One possibility is that the cuts were carefully made at locations where the shear braces would not be seen in the cross section.

Another possibility is that number and location of shear braces has been reduced from the original method shown in the patent.

TomNMiami posted 03-29-2003 07:00 PM ET (US)     Profile for TomNMiami  Send Email to TomNMiami     

There's a reference in your introduction to the patent of a "chain saw whaler" that Tom Clark disected. Are there any pictures of this?

It strikes me that, although it would be a horrible waste of a boat, a cool analysis of hull construction could be done by cross sectioning a whaler, 12 inches at a time, and photographing each section...sort of like the "Virtual Man" analysis that some Institution did with a frozen dead guy.
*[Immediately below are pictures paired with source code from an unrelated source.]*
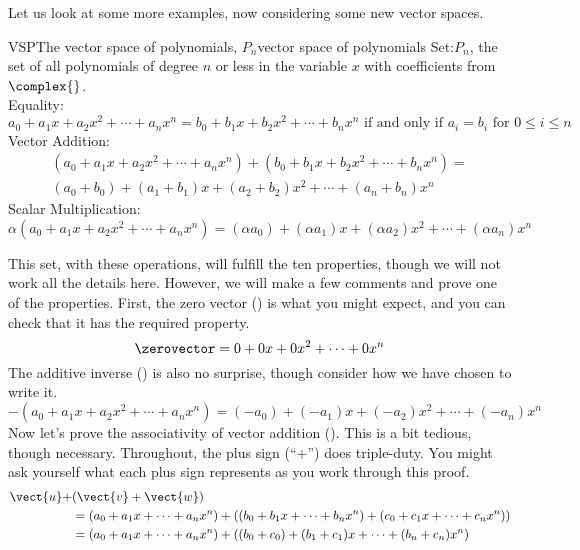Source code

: %
Let us look at some more examples, now considering some new vector spaces.
%
\begin{example}{VSP}{The vector space of polynomials, $P_n$}{vector space of polynomials}
Set:\quad $P_n$, the set of all polynomials of degree $n$ or less in the variable $x$ with coefficients from $\complex{\null}$.\\
Equality:
%
\begin{equation*}
a_0+a_1x+a_2x^2+\cdots+a_nx^n=b_0+b_1x+b_2x^2+\cdots+b_nx^n
\text{ if and only if }a_i=b_i\text{ for }0\leq i\leq n
\end{equation*}
%
Vector Addition:
%
\begin{align*}
(a_0+a_1x+a_2x^2+\cdots+a_nx^n)+(b_0+b_1x+b_2x^2+\cdots+b_nx^n)=\\
(a_0+b_0)+(a_1+b_1)x+(a_2+b_2)x^2+\cdots+(a_n+b_n)x^n
\end{align*}
%
Scalar Multiplication:
\begin{equation*}
\alpha(a_0+a_1x+a_2x^2+\cdots+a_nx^n)=(\alpha a_0)+(\alpha a_1)x+(\alpha a_2)x^2+\cdots+(\alpha a_n)x^n
\end{equation*}
\par\medskip
%
This set, with these operations, will fulfill the ten properties, though we will not work all the details here.  However, we will make a few comments and prove one of the properties.  First, the zero vector () is what you might expect, and you can check that it has the required property.
%
\begin{equation*}
\zerovector=0+0x+0x^2+\cdots+0x^n
\end{equation*}
%
The additive inverse () is also no surprise, though consider how we have chosen to write it.
%
\begin{equation*}
-\left(a_0+a_1x+a_2x^2+\cdots+a_nx^n\right)=(-a_0)+(-a_1)x+(-a_2)x^2+\cdots+(-a_n)x^n
\end{equation*}
%
Now let's prove the associativity of vector addition ().  This is a bit tedious, though necessary.  Throughout, the plus sign (``+'') does triple-duty.  You might ask yourself what each plus sign represents as you work through this proof.
%
\begin{align*}
%
\vect{u}+&(\vect{v}+\vect{w})\\
%
&=(a_0+a_1x+\cdots+a_nx^n)+\left((b_0+b_1x+\cdots+b_nx^n)+(c_0+c_1x+\cdots+c_nx^n)\right)\\
%
&=(a_0+a_1x+\cdots+a_nx^n)+((b_0+c_0)+(b_1+c_1)x+\cdots+(b_n+c_n)x^n)\\

\end{align*}
\end{example}

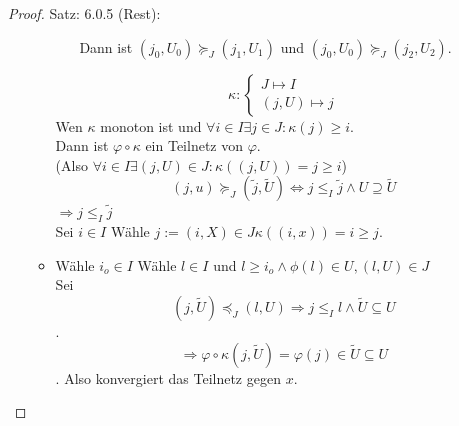 \begin{proof}{Satz: 6.0.5 (Rest):}
\begin{itemize}
\begin{itemize}
\begin{itemize}
        Dann ist $(j_0, U_0) \succeq_J (j_1, U_1)$ und 
        $(j_0, U_0) \succeq_J (j_2, U_2)$.
    \end{itemize}
    $$
    \kappa :
    \begin{cases}
    J\mapsto I \\
    (j,U) \mapsto j
    \end{cases}
    $$
    Wen $\kappa$ monoton ist und $\forall i \in I \exists j \in J : \kappa(j) \geq i$.\\
    Dann ist $\varphi \circ \kappa$ ein Teilnetz von $\varphi$.\\
    (Also $\forall i \in I \exists (j,U) \in J : \kappa((j,U)) = j \geq i$)\\
    $$
    (j,u) \succeq_J (\tilde{j},\tilde{U}) \Leftrightarrow j \leq_I \tilde{j} \wedge U \supseteq \tilde{U}
    $$
    $\Rightarrow j \leq_I \tilde{j}$\\
    Sei $i \in I$ Wähle $j:=(i,X) \in J \kappa((i,x))= i\geq j$.
    \item Wähle $i_o \in I$ Wähle $l \in I$ und $l \geq i_o \wedge \phi(l) \in U,
    (l,U) \in J$\\
    Sei 
    $$(j,\tilde{U}) \preceq_J (l,U) \Rightarrow j \leq_I l \wedge \tilde{U} \subseteq U
    $$.
    $$
    \Rightarrow \varphi \circ \kappa (j,\tilde{U}) = \varphi(j) \in \tilde{U} \subseteq U
    $$.
    Also konvergiert das Teilnetz gegen $x$.
    \end{itemize}

\end{itemize}
\end{proof}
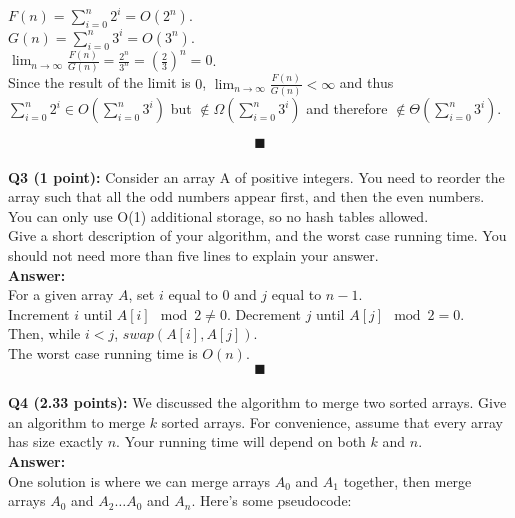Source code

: \documentclass[a4paper,12pt]{article}
\begin{document}
$F(n) = \sum_{i=0}^{n}2^i = O(2^n)$.\\

$G(n) = \sum_{i=0}^{n}3^i = O(3^n)$.\\

$\lim_{n\to\infty} \frac{F(n)}{G(n)} = \frac{2^n}{3^n} = (\frac{2}{3})^n = 0$.\\

Since the result of the limit is $0$, $\lim_{n\to\infty} \frac{F(n)}{G(n)} < \infty$ and thus $\sum_{i=0}^{n}2^i \in O(\sum_{i=0}^{n}3^i)$ but $\notin \Omega(\sum_{i=0}^{n}3^i)$ and therefore $\notin \Theta(\sum_{i=0}^{n}3^i)$.

$$\blacksquare$$\\

\textbf{Q3 (1 point):} Consider an array A of positive integers. You need to reorder the array such that all the odd numbers appear first, and then the even numbers. You can only use O(1) additional storage, so no hash tables allowed.\\

Give a short description of your algorithm, and the worst case running time. You should not need more than five lines to explain your answer.\\

\textbf{Answer:}\\

For a given array $A$, set $i$ equal to $0$ and $j$ equal to $n-1$.\\

Increment $i$ until $A[i] \mod 2 \neq 0$. Decrement $j$ until $A[j] \mod 2 = 0$.\\

Then, while $i < j$, $swap(A[i], A[j])$.\\

The worst case running time is $O(n)$.\\

$$\blacksquare$$\\

\textbf{Q4 (2.33 points):} We discussed the algorithm to merge two sorted arrays. Give an algorithm to merge $k$ sorted arrays. For convenience, assume that every array has size exactly $n$. Your running time will depend on both $k$ and $n$.\\

\textbf{Answer:}\\

One solution is where we can merge arrays $A_0$ and $A_1$ together, then merge arrays $A_0$ and $A_2 \ldots A_0$ and $A_n$. Here's some pseudocode:\\
\end{document}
Interesting reading the patent...thanks,

Dr T posted 03-30-2003 12:35 AM ET (US)     Profile for Dr T  Send Email to Dr T     

You may find reading the Chain Saw Whaler papers interesting. Go to


jimh posted 03-30-2003 09:41 AM ET (US)     Profile for jimh  Send Email to jimh     
Tom Clark has sent me a wonderful set of photographs of "chain saw Whaler" and I plan to include them in a related article.
Dr T posted 03-30-2003 02:44 PM ET (US)     Profile for Dr T  Send Email to Dr T     

The observation on shear braces is interesting. The patent covers the use of shear braces in the construction, but it does not specify how many.
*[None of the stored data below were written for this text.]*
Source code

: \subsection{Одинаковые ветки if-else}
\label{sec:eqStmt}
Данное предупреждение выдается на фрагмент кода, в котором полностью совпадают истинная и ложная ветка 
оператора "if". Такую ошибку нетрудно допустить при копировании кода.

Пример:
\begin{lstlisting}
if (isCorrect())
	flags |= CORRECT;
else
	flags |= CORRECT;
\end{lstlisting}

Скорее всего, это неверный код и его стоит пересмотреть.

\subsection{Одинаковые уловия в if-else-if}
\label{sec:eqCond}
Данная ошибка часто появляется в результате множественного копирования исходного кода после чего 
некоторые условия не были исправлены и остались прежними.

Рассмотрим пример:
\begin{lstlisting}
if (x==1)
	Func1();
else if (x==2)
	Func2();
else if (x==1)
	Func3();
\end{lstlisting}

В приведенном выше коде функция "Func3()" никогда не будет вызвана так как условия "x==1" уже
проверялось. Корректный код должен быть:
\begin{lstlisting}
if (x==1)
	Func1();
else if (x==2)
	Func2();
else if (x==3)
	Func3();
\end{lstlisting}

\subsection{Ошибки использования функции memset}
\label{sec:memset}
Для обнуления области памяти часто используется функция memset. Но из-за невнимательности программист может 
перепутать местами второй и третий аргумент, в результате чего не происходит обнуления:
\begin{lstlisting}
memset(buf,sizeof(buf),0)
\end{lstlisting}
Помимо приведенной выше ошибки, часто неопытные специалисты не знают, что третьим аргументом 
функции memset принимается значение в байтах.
This is as it should be since a patent should be made as general a possible to protect the inventor with the greatest degree of latitude.


kglinz posted 03-30-2003 03:22 PM ET (US)     Profile for kglinz  Send Email to kglinz     
When I did my Factory Tour I don't remember any mention of the shear braces. I'm sure others have been on factory tours. Any imput?Anybody have a MRI in their garage.
doobee posted 04-02-2003 11:43 PM ET (US)     Profile for doobee  Send Email to doobee     
Shear ties were considered top secret at Whaler. I had to sign a contract promising not to divulge their existence and was paid one dollar to make it official. I'm sure they purposely cut the hull in strategic locations so as not to expose them.

Years later I find this site, and mention of sheer ties in patent documents. Perhaps I should send Whaler their dollar back!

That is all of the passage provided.